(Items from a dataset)
—————

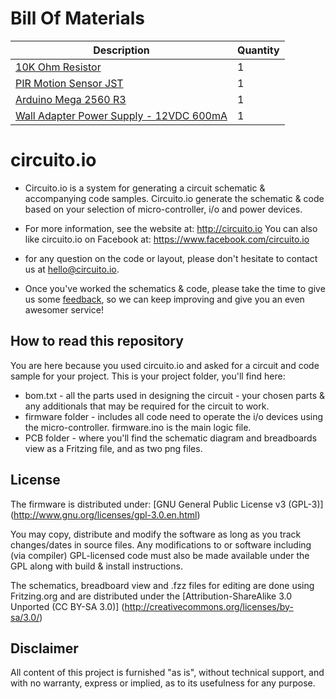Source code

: Bill Of Materials
===
Description|Quantity
-----------|--------
[10K Ohm Resistor](https://www.sparkfun.com/products/8374)|1
[PIR Motion Sensor JST](https://www.sparkfun.com/products/13285)|1
[Arduino Mega 2560 R3](https://www.sparkfun.com/products/11061)|1
[Wall Adapter Power Supply - 12VDC 600mA](https://www.sparkfun.com/products/9442)|1

circuito.io
===========

* Circuito.io is a system for generating a circuit schematic & accompanying code samples.
Circuito.io generate the schematic & code based on your selection of micro-controller, i/o and power devices.

* For more information, see the website at: http://circuito.io
You can also like circuito.io on Facebook at: https://www.facebook.com/circuito.io

* for any question on the code or layout, please don't hesitate to contact us at hello@circuito.io.

* Once you've worked the schematics & code, please take the time to give us some [feedback](https://circuito.typeform.com/to/pfKypx), so we can keep improving and give you an even awesomer service!


How to read this repository
---------------------------
You are here because you used circuito.io and asked for a circuit and code sample for your project.
This is your project folder, you'll find here:
* bom.txt - all the parts used in designing the circuit - your chosen parts & any additionals that may be required for the circuit to work.
* firmware folder - includes all code need to operate the i/o devices using the micro-controller. firmware.ino is the main logic file.
* PCB folder - where you'll find the schematic diagram and breadboards view as a Fritzing file, and as two png files.

License
-------
The firmware is distributed under:
[GNU General Public License v3 (GPL-3)] (http://www.gnu.org/licenses/gpl-3.0.en.html)

You may copy, distribute and modify the software as long as you track changes/dates in source files. 
Any modifications to or software including (via compiler) GPL-licensed code must also be made available under the GPL 
along with build & install instructions.

The schematics, breadboard view and .fzz files for editing are done using Fritzing.org and are distributed under the 
[Attribution-ShareAlike 3.0 Unported (CC BY-SA 3.0)] (http://creativecommons.org/licenses/by-sa/3.0/)

Disclaimer
----------
All content of this project is furnished "as is", without technical support, and with no
warranty, express or implied, as to its usefulness for any purpose.

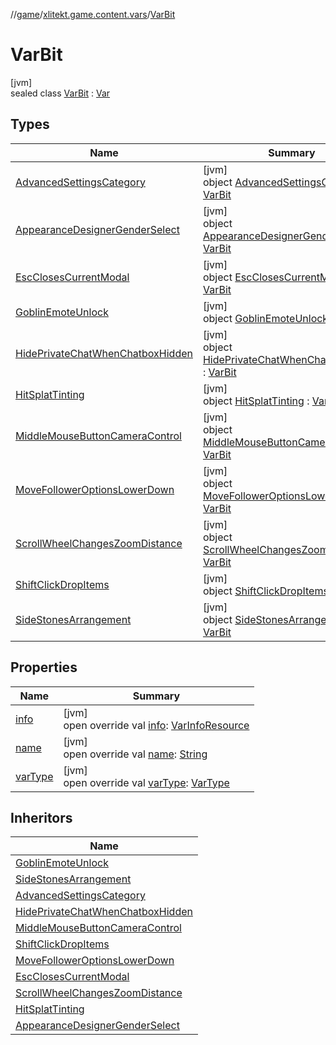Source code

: //[game](../../../index.md)/[xlitekt.game.content.vars](../index.md)/[VarBit](index.md)

# VarBit

[jvm]\
sealed class [VarBit](index.md) : [Var](../-var/index.md)

## Types

| Name | Summary |
|---|---|
| [AdvancedSettingsCategory](-advanced-settings-category/index.md) | [jvm]<br>object [AdvancedSettingsCategory](-advanced-settings-category/index.md) : [VarBit](index.md) |
| [AppearanceDesignerGenderSelect](-appearance-designer-gender-select/index.md) | [jvm]<br>object [AppearanceDesignerGenderSelect](-appearance-designer-gender-select/index.md) : [VarBit](index.md) |
| [EscClosesCurrentModal](-esc-closes-current-modal/index.md) | [jvm]<br>object [EscClosesCurrentModal](-esc-closes-current-modal/index.md) : [VarBit](index.md) |
| [GoblinEmoteUnlock](-goblin-emote-unlock/index.md) | [jvm]<br>object [GoblinEmoteUnlock](-goblin-emote-unlock/index.md) : [VarBit](index.md) |
| [HidePrivateChatWhenChatboxHidden](-hide-private-chat-when-chatbox-hidden/index.md) | [jvm]<br>object [HidePrivateChatWhenChatboxHidden](-hide-private-chat-when-chatbox-hidden/index.md) : [VarBit](index.md) |
| [HitSplatTinting](-hit-splat-tinting/index.md) | [jvm]<br>object [HitSplatTinting](-hit-splat-tinting/index.md) : [VarBit](index.md) |
| [MiddleMouseButtonCameraControl](-middle-mouse-button-camera-control/index.md) | [jvm]<br>object [MiddleMouseButtonCameraControl](-middle-mouse-button-camera-control/index.md) : [VarBit](index.md) |
| [MoveFollowerOptionsLowerDown](-move-follower-options-lower-down/index.md) | [jvm]<br>object [MoveFollowerOptionsLowerDown](-move-follower-options-lower-down/index.md) : [VarBit](index.md) |
| [ScrollWheelChangesZoomDistance](-scroll-wheel-changes-zoom-distance/index.md) | [jvm]<br>object [ScrollWheelChangesZoomDistance](-scroll-wheel-changes-zoom-distance/index.md) : [VarBit](index.md) |
| [ShiftClickDropItems](-shift-click-drop-items/index.md) | [jvm]<br>object [ShiftClickDropItems](-shift-click-drop-items/index.md) : [VarBit](index.md) |
| [SideStonesArrangement](-side-stones-arrangement/index.md) | [jvm]<br>object [SideStonesArrangement](-side-stones-arrangement/index.md) : [VarBit](index.md) |

## Properties

| Name | Summary |
|---|---|
| [info](info.md) | [jvm]<br>open override val [info](info.md): [VarInfoResource](../../../../shared/shared/xlitekt.shared.resource/-var-info-resource/index.md) |
| [name](name.md) | [jvm]<br>open override val [name](name.md): [String](https://kotlinlang.org/api/latest/jvm/stdlib/kotlin/-string/index.html) |
| [varType](var-type.md) | [jvm]<br>open override val [varType](var-type.md): [VarType](../-var-type/index.md) |

## Inheritors

| Name |
|---|
| [GoblinEmoteUnlock](-goblin-emote-unlock/index.md) |
| [SideStonesArrangement](-side-stones-arrangement/index.md) |
| [AdvancedSettingsCategory](-advanced-settings-category/index.md) |
| [HidePrivateChatWhenChatboxHidden](-hide-private-chat-when-chatbox-hidden/index.md) |
| [MiddleMouseButtonCameraControl](-middle-mouse-button-camera-control/index.md) |
| [ShiftClickDropItems](-shift-click-drop-items/index.md) |
| [MoveFollowerOptionsLowerDown](-move-follower-options-lower-down/index.md) |
| [EscClosesCurrentModal](-esc-closes-current-modal/index.md) |
| [ScrollWheelChangesZoomDistance](-scroll-wheel-changes-zoom-distance/index.md) |
| [HitSplatTinting](-hit-splat-tinting/index.md) |
| [AppearanceDesignerGenderSelect](-appearance-designer-gender-select/index.md) |
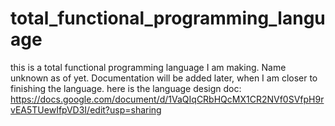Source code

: # total_functional_programming_language
this is a total functional programming language I am making. Name unknown as of yet.
Documentation will be added later, when I am closer to finishing the language.
here is the language design doc: https://docs.google.com/document/d/1VaQIqCRbHQcMX1CR2NVf0SVfpH9rvEA5TUewIfpVD3I/edit?usp=sharing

—————

__Work to be completed__.
An exact repeat of all the data is required, pictures excluded.

__Result__.
Source code

: Bill Of Materials
===
Description|Quantity
-----------|--------
[10K Ohm Resistor](https://www.sparkfun.com/products/8374)|1
[PIR Motion Sensor JST](https://www.sparkfun.com/products/13285)|1
[Arduino Mega 2560 R3](https://www.sparkfun.com/products/11061)|1
[Wall Adapter Power Supply - 12VDC 600mA](https://www.sparkfun.com/products/9442)|1

circuito.io
===========

* Circuito.io is a system for generating a circuit schematic & accompanying code samples.
Circuito.io generate the schematic & code based on your selection of micro-controller, i/o and power devices.

* For more information, see the website at: http://circuito.io
You can also like circuito.io on Facebook at: https://www.facebook.com/circuito.io

* for any question on the code or layout, please don't hesitate to contact us at hello@circuito.io.

* Once you've worked the schematics & code, please take the time to give us some [feedback](https://circuito.typeform.com/to/pfKypx), so we can keep improving and give you an even awesomer service!


How to read this repository
---------------------------
You are here because you used circuito.io and asked for a circuit and code sample for your project.
This is your project folder, you'll find here:
* bom.txt - all the parts used in designing the circuit - your chosen parts & any additionals that may be required for the circuit to work.
* firmware folder - includes all code need to operate the i/o devices using the micro-controller. firmware.ino is the main logic file.
* PCB folder - where you'll find the schematic diagram and breadboards view as a Fritzing file, and as two png files.

License
-------
The firmware is distributed under:
[GNU General Public License v3 (GPL-3)] (http://www.gnu.org/licenses/gpl-3.0.en.html)

You may copy, distribute and modify the software as long as you track changes/dates in source files. 
Any modifications to or software including (via compiler) GPL-licensed code must also be made available under the GPL 
along with build & install instructions.

The schematics, breadboard view and .fzz files for editing are done using Fritzing.org and are distributed under the 
[Attribution-ShareAlike 3.0 Unported (CC BY-SA 3.0)] (http://creativecommons.org/licenses/by-sa/3.0/)

Disclaimer
----------
All content of this project is furnished "as is", without technical support, and with no
warranty, express or implied, as to its usefulness for any purpose.

Source code

: //[game](../../../index.md)/[xlitekt.game.content.vars](../index.md)/[VarBit](index.md)

# VarBit

[jvm]\
sealed class [VarBit](index.md) : [Var](../-var/index.md)

## Types

| Name | Summary |
|---|---|
| [AdvancedSettingsCategory](-advanced-settings-category/index.md) | [jvm]<br>object [AdvancedSettingsCategory](-advanced-settings-category/index.md) : [VarBit](index.md) |
| [AppearanceDesignerGenderSelect](-appearance-designer-gender-select/index.md) | [jvm]<br>object [AppearanceDesignerGenderSelect](-appearance-designer-gender-select/index.md) : [VarBit](index.md) |
| [EscClosesCurrentModal](-esc-closes-current-modal/index.md) | [jvm]<br>object [EscClosesCurrentModal](-esc-closes-current-modal/index.md) : [VarBit](index.md) |
| [GoblinEmoteUnlock](-goblin-emote-unlock/index.md) | [jvm]<br>object [GoblinEmoteUnlock](-goblin-emote-unlock/index.md) : [VarBit](index.md) |
| [HidePrivateChatWhenChatboxHidden](-hide-private-chat-when-chatbox-hidden/index.md) | [jvm]<br>object [HidePrivateChatWhenChatboxHidden](-hide-private-chat-when-chatbox-hidden/index.md) : [VarBit](index.md) |
| [HitSplatTinting](-hit-splat-tinting/index.md) | [jvm]<br>object [HitSplatTinting](-hit-splat-tinting/index.md) : [VarBit](index.md) |
| [MiddleMouseButtonCameraControl](-middle-mouse-button-camera-control/index.md) | [jvm]<br>object [MiddleMouseButtonCameraControl](-middle-mouse-button-camera-control/index.md) : [VarBit](index.md) |
| [MoveFollowerOptionsLowerDown](-move-follower-options-lower-down/index.md) | [jvm]<br>object [MoveFollowerOptionsLowerDown](-move-follower-options-lower-down/index.md) : [VarBit](index.md) |
| [ScrollWheelChangesZoomDistance](-scroll-wheel-changes-zoom-distance/index.md) | [jvm]<br>object [ScrollWheelChangesZoomDistance](-scroll-wheel-changes-zoom-distance/index.md) : [VarBit](index.md) |
| [ShiftClickDropItems](-shift-click-drop-items/index.md) | [jvm]<br>object [ShiftClickDropItems](-shift-click-drop-items/index.md) : [VarBit](index.md) |
| [SideStonesArrangement](-side-stones-arrangement/index.md) | [jvm]<br>object [SideStonesArrangement](-side-stones-arrangement/index.md) : [VarBit](index.md) |

## Properties

| Name | Summary |
|---|---|
| [info](info.md) | [jvm]<br>open override val [info](info.md): [VarInfoResource](../../../../shared/shared/xlitekt.shared.resource/-var-info-resource/index.md) |
| [name](name.md) | [jvm]<br>open override val [name](name.md): [String](https://kotlinlang.org/api/latest/jvm/stdlib/kotlin/-string/index.html) |
| [varType](var-type.md) | [jvm]<br>open override val [varType](var-type.md): [VarType](../-var-type/index.md) |

## Inheritors

| Name |
|---|
| [GoblinEmoteUnlock](-goblin-emote-unlock/index.md) |
| [SideStonesArrangement](-side-stones-arrangement/index.md) |
| [AdvancedSettingsCategory](-advanced-settings-category/index.md) |
| [HidePrivateChatWhenChatboxHidden](-hide-private-chat-when-chatbox-hidden/index.md) |
| [MiddleMouseButtonCameraControl](-middle-mouse-button-camera-control/index.md) |
| [ShiftClickDropItems](-shift-click-drop-items/index.md) |
| [MoveFollowerOptionsLowerDown](-move-follower-options-lower-down/index.md) |
| [EscClosesCurrentModal](-esc-closes-current-modal/index.md) |
| [ScrollWheelChangesZoomDistance](-scroll-wheel-changes-zoom-distance/index.md) |
| [HitSplatTinting](-hit-splat-tinting/index.md) |
| [AppearanceDesignerGenderSelect](-appearance-designer-gender-select/index.md) |
Source code

: # total_functional_programming_language
this is a total functional programming language I am making. Name unknown as of yet.
Documentation will be added later, when I am closer to finishing the language.
here is the language design doc: https://docs.google.com/document/d/1VaQIqCRbHQcMX1CR2NVf0SVfpH9rvEA5TUewIfpVD3I/edit?usp=sharing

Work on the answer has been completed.